* _ACTIVITY_
Reproduce the data below word for word, setting aside any picture it holds.

SOURCE DATA below:

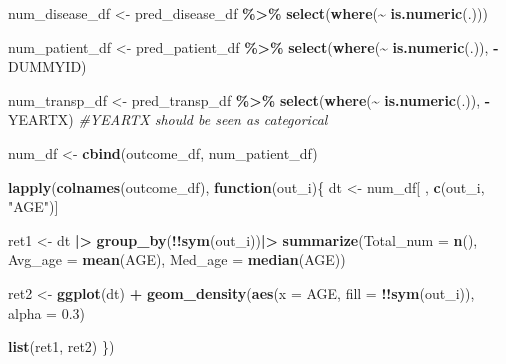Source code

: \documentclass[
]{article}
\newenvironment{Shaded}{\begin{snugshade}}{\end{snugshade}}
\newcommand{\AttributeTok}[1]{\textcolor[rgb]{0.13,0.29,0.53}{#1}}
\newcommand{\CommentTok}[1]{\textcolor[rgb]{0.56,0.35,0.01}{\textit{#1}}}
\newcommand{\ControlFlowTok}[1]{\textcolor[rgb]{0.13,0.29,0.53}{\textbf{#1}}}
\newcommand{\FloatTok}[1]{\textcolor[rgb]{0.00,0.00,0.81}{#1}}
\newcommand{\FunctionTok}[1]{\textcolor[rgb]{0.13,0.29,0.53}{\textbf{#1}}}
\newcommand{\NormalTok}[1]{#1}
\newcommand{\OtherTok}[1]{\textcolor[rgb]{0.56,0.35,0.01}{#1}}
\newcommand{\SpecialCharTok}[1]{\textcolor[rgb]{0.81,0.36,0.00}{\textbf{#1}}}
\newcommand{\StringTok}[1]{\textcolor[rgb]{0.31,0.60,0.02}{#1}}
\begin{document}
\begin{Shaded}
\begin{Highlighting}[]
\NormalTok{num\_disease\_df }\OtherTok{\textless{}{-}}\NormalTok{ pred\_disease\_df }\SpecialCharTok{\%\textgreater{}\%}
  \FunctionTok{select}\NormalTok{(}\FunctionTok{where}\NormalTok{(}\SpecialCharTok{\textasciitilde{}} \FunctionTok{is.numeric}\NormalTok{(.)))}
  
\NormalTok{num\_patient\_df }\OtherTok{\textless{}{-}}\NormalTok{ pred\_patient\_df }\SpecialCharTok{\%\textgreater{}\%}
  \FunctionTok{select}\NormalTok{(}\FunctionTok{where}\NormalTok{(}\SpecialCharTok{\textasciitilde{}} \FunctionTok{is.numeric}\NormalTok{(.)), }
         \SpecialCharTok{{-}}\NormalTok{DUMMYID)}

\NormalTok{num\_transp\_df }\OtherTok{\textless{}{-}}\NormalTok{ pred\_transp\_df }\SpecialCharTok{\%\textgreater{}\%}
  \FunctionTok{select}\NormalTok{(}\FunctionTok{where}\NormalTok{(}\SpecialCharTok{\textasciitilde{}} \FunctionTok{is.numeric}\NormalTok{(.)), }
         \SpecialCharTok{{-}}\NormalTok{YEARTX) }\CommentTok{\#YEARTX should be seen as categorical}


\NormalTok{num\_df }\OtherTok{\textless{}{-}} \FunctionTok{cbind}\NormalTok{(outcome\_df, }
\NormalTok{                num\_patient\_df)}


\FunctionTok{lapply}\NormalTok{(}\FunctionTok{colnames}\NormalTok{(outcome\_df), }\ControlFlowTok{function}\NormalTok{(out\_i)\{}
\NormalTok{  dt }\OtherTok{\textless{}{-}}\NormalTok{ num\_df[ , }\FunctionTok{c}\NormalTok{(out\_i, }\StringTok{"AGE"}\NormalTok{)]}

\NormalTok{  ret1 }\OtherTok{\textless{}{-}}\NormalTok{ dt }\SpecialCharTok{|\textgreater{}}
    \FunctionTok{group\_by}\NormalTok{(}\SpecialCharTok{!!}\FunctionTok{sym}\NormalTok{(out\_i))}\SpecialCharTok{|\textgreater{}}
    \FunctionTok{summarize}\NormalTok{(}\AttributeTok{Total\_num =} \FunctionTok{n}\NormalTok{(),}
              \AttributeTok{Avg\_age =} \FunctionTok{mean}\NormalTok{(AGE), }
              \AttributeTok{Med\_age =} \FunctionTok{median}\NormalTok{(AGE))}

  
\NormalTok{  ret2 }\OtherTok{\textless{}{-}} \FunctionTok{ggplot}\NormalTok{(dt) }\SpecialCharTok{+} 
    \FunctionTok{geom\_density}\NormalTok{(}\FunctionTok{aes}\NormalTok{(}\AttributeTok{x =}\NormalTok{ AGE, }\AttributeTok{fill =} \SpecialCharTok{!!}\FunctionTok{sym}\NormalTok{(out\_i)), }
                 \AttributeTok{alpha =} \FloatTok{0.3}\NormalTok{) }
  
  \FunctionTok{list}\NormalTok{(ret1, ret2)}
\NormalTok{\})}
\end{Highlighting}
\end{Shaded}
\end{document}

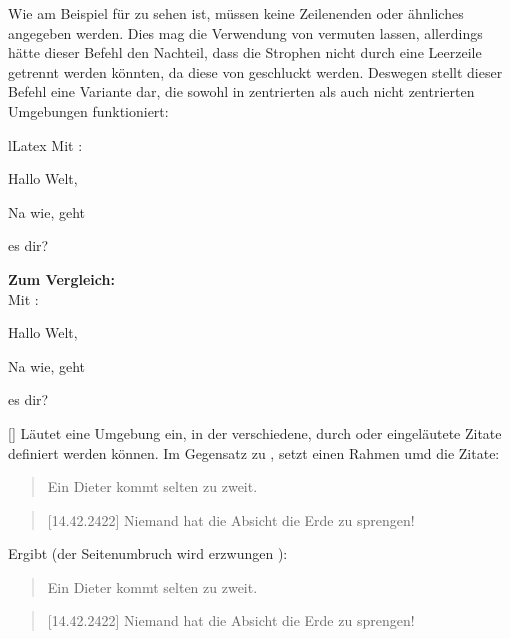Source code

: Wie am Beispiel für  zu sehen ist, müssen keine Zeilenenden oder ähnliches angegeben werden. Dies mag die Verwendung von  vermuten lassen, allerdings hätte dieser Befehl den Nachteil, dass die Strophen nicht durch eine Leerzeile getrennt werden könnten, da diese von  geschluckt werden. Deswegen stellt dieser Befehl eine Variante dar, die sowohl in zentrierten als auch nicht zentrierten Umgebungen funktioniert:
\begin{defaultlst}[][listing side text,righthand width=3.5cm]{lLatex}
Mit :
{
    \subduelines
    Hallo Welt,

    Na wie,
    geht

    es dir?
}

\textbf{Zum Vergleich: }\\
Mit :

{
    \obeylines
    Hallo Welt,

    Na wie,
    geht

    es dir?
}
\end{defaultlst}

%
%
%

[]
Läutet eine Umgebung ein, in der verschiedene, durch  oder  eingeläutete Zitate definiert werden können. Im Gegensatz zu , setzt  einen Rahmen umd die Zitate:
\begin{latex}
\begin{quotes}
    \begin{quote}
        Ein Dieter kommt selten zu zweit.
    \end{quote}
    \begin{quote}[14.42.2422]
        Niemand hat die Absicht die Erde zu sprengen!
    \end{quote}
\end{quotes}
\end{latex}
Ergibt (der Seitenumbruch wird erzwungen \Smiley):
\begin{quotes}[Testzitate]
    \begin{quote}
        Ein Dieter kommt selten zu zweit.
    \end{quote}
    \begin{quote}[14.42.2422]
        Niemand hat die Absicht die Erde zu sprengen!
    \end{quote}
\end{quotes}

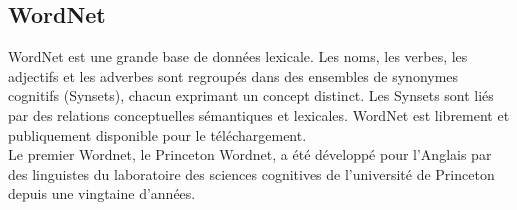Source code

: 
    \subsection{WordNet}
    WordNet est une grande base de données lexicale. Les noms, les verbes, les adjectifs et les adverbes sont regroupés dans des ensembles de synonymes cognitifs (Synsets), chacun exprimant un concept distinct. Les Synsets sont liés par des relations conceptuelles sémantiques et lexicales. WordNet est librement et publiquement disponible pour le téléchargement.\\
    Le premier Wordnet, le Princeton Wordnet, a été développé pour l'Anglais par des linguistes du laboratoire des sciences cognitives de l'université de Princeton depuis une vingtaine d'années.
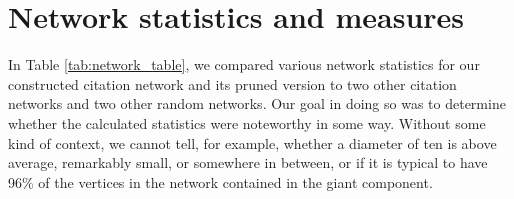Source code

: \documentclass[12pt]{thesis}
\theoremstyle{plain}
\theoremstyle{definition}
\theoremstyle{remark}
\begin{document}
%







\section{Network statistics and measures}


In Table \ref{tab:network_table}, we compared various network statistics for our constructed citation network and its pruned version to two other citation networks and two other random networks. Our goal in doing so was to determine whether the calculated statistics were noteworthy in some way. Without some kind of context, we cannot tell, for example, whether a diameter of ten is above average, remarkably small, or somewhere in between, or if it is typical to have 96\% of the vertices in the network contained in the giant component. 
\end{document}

End of SOURCE DATA.

* _ANSWER TO THIS EXERCISE_
Source code

: \documentclass[
]{article}
\newenvironment{Shaded}{\begin{snugshade}}{\end{snugshade}}
\newcommand{\AttributeTok}[1]{\textcolor[rgb]{0.13,0.29,0.53}{#1}}
\newcommand{\CommentTok}[1]{\textcolor[rgb]{0.56,0.35,0.01}{\textit{#1}}}
\newcommand{\ControlFlowTok}[1]{\textcolor[rgb]{0.13,0.29,0.53}{\textbf{#1}}}
\newcommand{\FloatTok}[1]{\textcolor[rgb]{0.00,0.00,0.81}{#1}}
\newcommand{\FunctionTok}[1]{\textcolor[rgb]{0.13,0.29,0.53}{\textbf{#1}}}
\newcommand{\NormalTok}[1]{#1}
\newcommand{\OtherTok}[1]{\textcolor[rgb]{0.56,0.35,0.01}{#1}}
\newcommand{\SpecialCharTok}[1]{\textcolor[rgb]{0.81,0.36,0.00}{\textbf{#1}}}
\newcommand{\StringTok}[1]{\textcolor[rgb]{0.31,0.60,0.02}{#1}}
\begin{document}
\begin{Shaded}
\begin{Highlighting}[]
\NormalTok{num\_disease\_df }\OtherTok{\textless{}{-}}\NormalTok{ pred\_disease\_df }\SpecialCharTok{\%\textgreater{}\%}
  \FunctionTok{select}\NormalTok{(}\FunctionTok{where}\NormalTok{(}\SpecialCharTok{\textasciitilde{}} \FunctionTok{is.numeric}\NormalTok{(.)))}
  
\NormalTok{num\_patient\_df }\OtherTok{\textless{}{-}}\NormalTok{ pred\_patient\_df }\SpecialCharTok{\%\textgreater{}\%}
  \FunctionTok{select}\NormalTok{(}\FunctionTok{where}\NormalTok{(}\SpecialCharTok{\textasciitilde{}} \FunctionTok{is.numeric}\NormalTok{(.)), }
         \SpecialCharTok{{-}}\NormalTok{DUMMYID)}

\NormalTok{num\_transp\_df }\OtherTok{\textless{}{-}}\NormalTok{ pred\_transp\_df }\SpecialCharTok{\%\textgreater{}\%}
  \FunctionTok{select}\NormalTok{(}\FunctionTok{where}\NormalTok{(}\SpecialCharTok{\textasciitilde{}} \FunctionTok{is.numeric}\NormalTok{(.)), }
         \SpecialCharTok{{-}}\NormalTok{YEARTX) }\CommentTok{\#YEARTX should be seen as categorical}


\NormalTok{num\_df }\OtherTok{\textless{}{-}} \FunctionTok{cbind}\NormalTok{(outcome\_df, }
\NormalTok{                num\_patient\_df)}


\FunctionTok{lapply}\NormalTok{(}\FunctionTok{colnames}\NormalTok{(outcome\_df), }\ControlFlowTok{function}\NormalTok{(out\_i)\{}
\NormalTok{  dt }\OtherTok{\textless{}{-}}\NormalTok{ num\_df[ , }\FunctionTok{c}\NormalTok{(out\_i, }\StringTok{"AGE"}\NormalTok{)]}

\NormalTok{  ret1 }\OtherTok{\textless{}{-}}\NormalTok{ dt }\SpecialCharTok{|\textgreater{}}
    \FunctionTok{group\_by}\NormalTok{(}\SpecialCharTok{!!}\FunctionTok{sym}\NormalTok{(out\_i))}\SpecialCharTok{|\textgreater{}}
    \FunctionTok{summarize}\NormalTok{(}\AttributeTok{Total\_num =} \FunctionTok{n}\NormalTok{(),}
              \AttributeTok{Avg\_age =} \FunctionTok{mean}\NormalTok{(AGE), }
              \AttributeTok{Med\_age =} \FunctionTok{median}\NormalTok{(AGE))}

  
\NormalTok{  ret2 }\OtherTok{\textless{}{-}} \FunctionTok{ggplot}\NormalTok{(dt) }\SpecialCharTok{+} 
    \FunctionTok{geom\_density}\NormalTok{(}\FunctionTok{aes}\NormalTok{(}\AttributeTok{x =}\NormalTok{ AGE, }\AttributeTok{fill =} \SpecialCharTok{!!}\FunctionTok{sym}\NormalTok{(out\_i)), }
                 \AttributeTok{alpha =} \FloatTok{0.3}\NormalTok{) }
  
  \FunctionTok{list}\NormalTok{(ret1, ret2)}
\NormalTok{\})}
\end{Highlighting}
\end{Shaded}
\end{document}

Source code

: Wie am Beispiel für  zu sehen ist, müssen keine Zeilenenden oder ähnliches angegeben werden. Dies mag die Verwendung von  vermuten lassen, allerdings hätte dieser Befehl den Nachteil, dass die Strophen nicht durch eine Leerzeile getrennt werden könnten, da diese von  geschluckt werden. Deswegen stellt dieser Befehl eine Variante dar, die sowohl in zentrierten als auch nicht zentrierten Umgebungen funktioniert:
\begin{defaultlst}[][listing side text,righthand width=3.5cm]{lLatex}
Mit :
{
    \subduelines
    Hallo Welt,

    Na wie,
    geht

    es dir?
}

\textbf{Zum Vergleich: }\\
Mit :

{
    \obeylines
    Hallo Welt,

    Na wie,
    geht

    es dir?
}
\end{defaultlst}

%
%
%

[]
Läutet eine Umgebung ein, in der verschiedene, durch  oder  eingeläutete Zitate definiert werden können. Im Gegensatz zu , setzt  einen Rahmen umd die Zitate:
\begin{latex}
\begin{quotes}
    \begin{quote}
        Ein Dieter kommt selten zu zweit.
    \end{quote}
    \begin{quote}[14.42.2422]
        Niemand hat die Absicht die Erde zu sprengen!
    \end{quote}
\end{quotes}
\end{latex}
Ergibt (der Seitenumbruch wird erzwungen \Smiley):
\begin{quotes}[Testzitate]
    \begin{quote}
        Ein Dieter kommt selten zu zweit.
    \end{quote}
    \begin{quote}[14.42.2422]
        Niemand hat die Absicht die Erde zu sprengen!
    \end{quote}
\end{quotes}

Source code

: 
    \subsection{WordNet}
    WordNet est une grande base de données lexicale. Les noms, les verbes, les adjectifs et les adverbes sont regroupés dans des ensembles de synonymes cognitifs (Synsets), chacun exprimant un concept distinct. Les Synsets sont liés par des relations conceptuelles sémantiques et lexicales. WordNet est librement et publiquement disponible pour le téléchargement.\\
    Le premier Wordnet, le Princeton Wordnet, a été développé pour l'Anglais par des linguistes du laboratoire des sciences cognitives de l'université de Princeton depuis une vingtaine d'années.
Source code

: \documentclass[12pt]{thesis}
\theoremstyle{plain}
\theoremstyle{definition}
\theoremstyle{remark}
\begin{document}
%







\section{Network statistics and measures}


In Table \ref{tab:network_table}, we compared various network statistics for our constructed citation network and its pruned version to two other citation networks and two other random networks. Our goal in doing so was to determine whether the calculated statistics were noteworthy in some way. Without some kind of context, we cannot tell, for example, whether a diameter of ten is above average, remarkably small, or somewhere in between, or if it is typical to have 96\% of the vertices in the network contained in the giant component. 
\end{document}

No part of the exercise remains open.